● Problem requirements
All lines holding the string "searching" should be copied from the data below.

● Saved entries
────

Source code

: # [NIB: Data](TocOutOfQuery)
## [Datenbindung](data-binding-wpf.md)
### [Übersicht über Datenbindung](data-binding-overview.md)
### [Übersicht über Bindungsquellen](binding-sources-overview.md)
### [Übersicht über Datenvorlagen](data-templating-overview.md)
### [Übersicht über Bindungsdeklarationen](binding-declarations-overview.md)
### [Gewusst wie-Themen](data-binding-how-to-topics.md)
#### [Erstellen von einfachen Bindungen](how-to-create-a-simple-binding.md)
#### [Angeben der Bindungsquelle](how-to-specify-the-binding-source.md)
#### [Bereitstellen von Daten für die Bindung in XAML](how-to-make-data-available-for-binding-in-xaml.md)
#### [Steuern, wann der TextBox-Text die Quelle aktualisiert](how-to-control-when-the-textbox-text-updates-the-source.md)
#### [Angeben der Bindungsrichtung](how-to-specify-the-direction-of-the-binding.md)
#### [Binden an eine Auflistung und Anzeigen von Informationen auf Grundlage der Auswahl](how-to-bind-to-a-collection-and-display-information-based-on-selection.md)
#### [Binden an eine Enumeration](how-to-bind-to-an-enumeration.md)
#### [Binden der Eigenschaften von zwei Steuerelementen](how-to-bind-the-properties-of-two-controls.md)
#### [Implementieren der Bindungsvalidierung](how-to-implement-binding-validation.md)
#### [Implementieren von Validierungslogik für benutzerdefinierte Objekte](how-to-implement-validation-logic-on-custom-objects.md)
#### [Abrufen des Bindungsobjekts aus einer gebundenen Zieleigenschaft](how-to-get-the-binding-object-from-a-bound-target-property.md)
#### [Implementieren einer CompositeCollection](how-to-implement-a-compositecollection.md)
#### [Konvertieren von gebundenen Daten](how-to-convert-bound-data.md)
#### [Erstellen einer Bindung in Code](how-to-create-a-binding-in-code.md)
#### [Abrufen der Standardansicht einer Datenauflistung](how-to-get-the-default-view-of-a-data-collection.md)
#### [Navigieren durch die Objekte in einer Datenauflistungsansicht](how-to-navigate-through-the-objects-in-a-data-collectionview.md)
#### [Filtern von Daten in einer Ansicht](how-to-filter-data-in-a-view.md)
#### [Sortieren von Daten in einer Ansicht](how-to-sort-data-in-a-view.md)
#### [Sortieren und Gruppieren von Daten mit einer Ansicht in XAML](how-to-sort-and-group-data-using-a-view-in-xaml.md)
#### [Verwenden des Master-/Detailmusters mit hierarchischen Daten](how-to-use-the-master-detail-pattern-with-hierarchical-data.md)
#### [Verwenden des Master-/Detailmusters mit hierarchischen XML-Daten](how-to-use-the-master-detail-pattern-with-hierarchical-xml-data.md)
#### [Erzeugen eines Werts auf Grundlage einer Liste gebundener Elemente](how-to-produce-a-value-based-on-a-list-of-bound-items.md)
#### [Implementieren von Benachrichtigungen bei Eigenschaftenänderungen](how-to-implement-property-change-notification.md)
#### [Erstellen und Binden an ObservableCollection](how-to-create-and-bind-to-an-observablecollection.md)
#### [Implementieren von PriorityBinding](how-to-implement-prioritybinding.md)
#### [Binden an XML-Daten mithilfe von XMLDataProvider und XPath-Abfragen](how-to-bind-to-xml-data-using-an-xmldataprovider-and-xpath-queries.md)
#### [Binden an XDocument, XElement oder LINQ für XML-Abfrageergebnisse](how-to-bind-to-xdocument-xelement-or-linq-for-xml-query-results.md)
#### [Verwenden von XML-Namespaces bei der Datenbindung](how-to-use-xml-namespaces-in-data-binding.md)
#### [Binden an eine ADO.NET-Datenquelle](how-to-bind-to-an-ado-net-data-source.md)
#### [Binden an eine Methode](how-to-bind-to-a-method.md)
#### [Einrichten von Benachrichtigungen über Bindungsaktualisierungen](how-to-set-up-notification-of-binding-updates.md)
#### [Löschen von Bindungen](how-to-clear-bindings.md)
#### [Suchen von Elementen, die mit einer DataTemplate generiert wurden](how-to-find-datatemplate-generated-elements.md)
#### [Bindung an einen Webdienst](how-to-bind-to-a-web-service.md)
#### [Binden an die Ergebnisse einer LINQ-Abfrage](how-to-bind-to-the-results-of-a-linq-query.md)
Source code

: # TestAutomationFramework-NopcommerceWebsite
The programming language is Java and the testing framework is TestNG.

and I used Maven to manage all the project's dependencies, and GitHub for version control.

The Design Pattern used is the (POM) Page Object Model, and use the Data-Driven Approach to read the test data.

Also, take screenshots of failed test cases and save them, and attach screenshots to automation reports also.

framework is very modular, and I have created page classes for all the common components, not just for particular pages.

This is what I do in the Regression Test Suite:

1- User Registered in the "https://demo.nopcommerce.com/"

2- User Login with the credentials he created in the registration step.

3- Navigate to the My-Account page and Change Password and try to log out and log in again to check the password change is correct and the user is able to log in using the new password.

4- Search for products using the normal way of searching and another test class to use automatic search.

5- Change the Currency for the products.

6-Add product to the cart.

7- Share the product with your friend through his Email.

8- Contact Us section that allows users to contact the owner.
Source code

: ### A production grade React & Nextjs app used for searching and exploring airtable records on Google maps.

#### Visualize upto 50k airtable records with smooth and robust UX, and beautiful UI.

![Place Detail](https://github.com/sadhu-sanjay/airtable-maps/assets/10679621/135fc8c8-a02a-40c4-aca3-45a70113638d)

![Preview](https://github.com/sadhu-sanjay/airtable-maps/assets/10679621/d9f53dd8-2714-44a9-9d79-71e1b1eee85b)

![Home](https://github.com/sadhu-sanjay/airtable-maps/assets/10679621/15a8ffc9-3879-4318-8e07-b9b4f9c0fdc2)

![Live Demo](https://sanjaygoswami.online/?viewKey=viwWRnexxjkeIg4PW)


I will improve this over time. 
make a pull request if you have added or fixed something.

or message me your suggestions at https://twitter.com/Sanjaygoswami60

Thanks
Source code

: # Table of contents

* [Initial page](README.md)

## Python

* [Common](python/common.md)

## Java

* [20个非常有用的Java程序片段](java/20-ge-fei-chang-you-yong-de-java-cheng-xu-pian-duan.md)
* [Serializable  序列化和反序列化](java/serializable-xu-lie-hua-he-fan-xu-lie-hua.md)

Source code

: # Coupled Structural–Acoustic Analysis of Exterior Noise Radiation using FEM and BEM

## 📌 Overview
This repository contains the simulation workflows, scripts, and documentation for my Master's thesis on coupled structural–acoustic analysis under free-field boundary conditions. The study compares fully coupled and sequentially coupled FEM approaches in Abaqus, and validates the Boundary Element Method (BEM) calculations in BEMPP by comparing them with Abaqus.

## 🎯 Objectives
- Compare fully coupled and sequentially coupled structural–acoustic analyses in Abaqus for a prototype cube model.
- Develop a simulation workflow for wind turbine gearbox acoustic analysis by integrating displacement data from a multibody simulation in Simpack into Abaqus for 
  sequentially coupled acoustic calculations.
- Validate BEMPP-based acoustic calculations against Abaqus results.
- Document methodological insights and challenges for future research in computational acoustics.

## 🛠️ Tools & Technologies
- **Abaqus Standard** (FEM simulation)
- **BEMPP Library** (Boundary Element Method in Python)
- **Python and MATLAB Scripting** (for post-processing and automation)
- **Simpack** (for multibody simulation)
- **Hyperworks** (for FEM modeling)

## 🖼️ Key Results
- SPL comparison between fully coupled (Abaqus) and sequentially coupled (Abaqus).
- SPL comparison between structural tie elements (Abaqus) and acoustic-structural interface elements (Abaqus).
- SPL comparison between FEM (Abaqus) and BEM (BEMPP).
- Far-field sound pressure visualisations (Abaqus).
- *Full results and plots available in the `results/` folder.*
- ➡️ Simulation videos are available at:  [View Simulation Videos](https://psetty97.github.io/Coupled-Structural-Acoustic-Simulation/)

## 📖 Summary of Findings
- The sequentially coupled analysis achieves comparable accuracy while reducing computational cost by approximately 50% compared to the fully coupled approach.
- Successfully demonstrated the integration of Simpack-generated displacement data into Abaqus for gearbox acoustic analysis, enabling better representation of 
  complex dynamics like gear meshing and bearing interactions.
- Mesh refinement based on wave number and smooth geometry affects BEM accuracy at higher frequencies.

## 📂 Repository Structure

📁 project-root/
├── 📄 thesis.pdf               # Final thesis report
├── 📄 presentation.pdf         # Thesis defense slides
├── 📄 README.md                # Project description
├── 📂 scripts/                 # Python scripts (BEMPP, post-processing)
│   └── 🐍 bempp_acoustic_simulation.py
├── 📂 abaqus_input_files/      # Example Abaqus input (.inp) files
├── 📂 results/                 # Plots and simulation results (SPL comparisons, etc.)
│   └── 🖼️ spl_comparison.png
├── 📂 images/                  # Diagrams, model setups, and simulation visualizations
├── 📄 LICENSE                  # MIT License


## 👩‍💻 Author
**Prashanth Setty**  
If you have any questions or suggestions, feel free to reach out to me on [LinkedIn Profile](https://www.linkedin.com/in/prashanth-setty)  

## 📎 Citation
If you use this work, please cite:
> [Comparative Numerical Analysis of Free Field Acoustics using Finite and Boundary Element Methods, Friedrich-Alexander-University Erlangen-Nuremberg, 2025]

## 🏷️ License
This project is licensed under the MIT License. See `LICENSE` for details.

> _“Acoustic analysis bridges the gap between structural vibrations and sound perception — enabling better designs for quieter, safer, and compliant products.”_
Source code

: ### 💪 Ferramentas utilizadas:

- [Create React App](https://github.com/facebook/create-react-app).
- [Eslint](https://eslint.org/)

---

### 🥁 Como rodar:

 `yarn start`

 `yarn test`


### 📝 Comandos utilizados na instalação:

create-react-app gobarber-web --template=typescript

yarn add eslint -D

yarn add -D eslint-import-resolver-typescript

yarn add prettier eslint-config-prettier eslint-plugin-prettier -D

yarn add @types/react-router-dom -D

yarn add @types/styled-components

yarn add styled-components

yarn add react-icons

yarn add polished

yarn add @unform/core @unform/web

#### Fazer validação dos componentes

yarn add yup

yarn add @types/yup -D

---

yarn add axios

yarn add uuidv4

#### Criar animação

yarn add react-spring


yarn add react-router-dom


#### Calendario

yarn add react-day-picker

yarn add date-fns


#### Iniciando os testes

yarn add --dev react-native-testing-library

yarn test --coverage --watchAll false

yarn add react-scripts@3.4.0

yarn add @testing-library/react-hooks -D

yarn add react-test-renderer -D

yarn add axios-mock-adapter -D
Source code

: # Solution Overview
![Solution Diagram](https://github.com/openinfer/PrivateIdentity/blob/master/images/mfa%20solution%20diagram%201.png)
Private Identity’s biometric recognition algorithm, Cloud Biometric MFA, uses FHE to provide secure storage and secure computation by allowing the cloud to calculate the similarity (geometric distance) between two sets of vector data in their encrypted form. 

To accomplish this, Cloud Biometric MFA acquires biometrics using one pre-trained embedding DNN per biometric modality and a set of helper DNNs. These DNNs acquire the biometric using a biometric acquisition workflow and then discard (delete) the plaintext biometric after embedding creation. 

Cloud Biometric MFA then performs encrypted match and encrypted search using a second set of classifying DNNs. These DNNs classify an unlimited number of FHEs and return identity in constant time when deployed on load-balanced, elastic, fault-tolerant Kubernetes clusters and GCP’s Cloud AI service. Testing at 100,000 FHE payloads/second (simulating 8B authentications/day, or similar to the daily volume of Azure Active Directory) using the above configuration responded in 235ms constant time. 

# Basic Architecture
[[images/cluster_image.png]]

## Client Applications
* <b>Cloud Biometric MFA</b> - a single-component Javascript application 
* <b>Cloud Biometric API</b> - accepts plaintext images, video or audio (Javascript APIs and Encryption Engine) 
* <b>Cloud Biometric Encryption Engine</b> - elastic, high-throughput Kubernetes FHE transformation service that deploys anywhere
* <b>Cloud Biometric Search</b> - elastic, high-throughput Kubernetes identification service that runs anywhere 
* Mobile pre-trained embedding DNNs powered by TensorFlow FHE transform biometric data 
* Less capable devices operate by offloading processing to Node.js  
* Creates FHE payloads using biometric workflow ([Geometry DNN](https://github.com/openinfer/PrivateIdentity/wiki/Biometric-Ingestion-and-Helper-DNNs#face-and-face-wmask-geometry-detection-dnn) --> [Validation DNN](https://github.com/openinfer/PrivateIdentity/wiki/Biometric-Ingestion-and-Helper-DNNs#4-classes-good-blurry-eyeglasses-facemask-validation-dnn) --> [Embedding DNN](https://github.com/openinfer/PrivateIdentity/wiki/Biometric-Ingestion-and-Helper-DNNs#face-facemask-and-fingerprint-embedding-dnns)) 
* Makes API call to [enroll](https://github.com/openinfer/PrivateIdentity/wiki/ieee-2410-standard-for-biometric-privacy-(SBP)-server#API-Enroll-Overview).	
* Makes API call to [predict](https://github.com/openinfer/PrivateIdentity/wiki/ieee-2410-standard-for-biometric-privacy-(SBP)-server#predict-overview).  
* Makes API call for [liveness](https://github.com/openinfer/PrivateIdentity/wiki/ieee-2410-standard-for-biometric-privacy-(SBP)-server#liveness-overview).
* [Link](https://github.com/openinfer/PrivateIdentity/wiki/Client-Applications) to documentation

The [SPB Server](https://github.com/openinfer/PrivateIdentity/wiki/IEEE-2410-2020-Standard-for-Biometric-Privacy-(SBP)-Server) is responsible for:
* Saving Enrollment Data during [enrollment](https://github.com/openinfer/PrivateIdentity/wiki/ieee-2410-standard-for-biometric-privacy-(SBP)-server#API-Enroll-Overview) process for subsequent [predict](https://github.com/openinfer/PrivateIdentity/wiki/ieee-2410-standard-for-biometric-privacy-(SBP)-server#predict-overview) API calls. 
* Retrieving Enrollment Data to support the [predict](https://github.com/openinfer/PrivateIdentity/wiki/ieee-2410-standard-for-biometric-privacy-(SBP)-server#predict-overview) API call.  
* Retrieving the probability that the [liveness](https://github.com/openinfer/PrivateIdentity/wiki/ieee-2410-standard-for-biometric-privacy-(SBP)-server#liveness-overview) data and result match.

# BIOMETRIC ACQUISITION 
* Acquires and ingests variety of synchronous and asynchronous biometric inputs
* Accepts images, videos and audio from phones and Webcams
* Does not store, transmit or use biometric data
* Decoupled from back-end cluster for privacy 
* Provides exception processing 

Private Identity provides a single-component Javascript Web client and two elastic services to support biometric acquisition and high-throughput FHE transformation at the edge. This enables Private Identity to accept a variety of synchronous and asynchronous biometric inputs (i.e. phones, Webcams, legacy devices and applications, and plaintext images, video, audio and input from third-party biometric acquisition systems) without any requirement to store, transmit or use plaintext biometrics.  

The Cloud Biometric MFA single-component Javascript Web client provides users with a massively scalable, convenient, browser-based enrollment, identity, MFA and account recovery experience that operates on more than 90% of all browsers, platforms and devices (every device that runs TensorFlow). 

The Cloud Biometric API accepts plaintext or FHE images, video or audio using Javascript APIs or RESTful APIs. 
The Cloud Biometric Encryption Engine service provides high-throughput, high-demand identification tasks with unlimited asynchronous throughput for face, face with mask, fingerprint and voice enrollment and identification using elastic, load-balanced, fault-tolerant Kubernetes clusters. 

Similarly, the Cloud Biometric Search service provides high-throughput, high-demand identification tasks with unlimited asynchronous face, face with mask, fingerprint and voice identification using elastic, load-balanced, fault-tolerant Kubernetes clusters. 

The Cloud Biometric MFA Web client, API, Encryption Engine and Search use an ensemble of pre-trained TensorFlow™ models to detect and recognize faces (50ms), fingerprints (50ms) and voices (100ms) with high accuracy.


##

────

● Solution
4- Search for products using the normal way of searching and another test class to use automatic search.
: ### A production grade React & Nextjs app used for searching and exploring airtable records on Google maps.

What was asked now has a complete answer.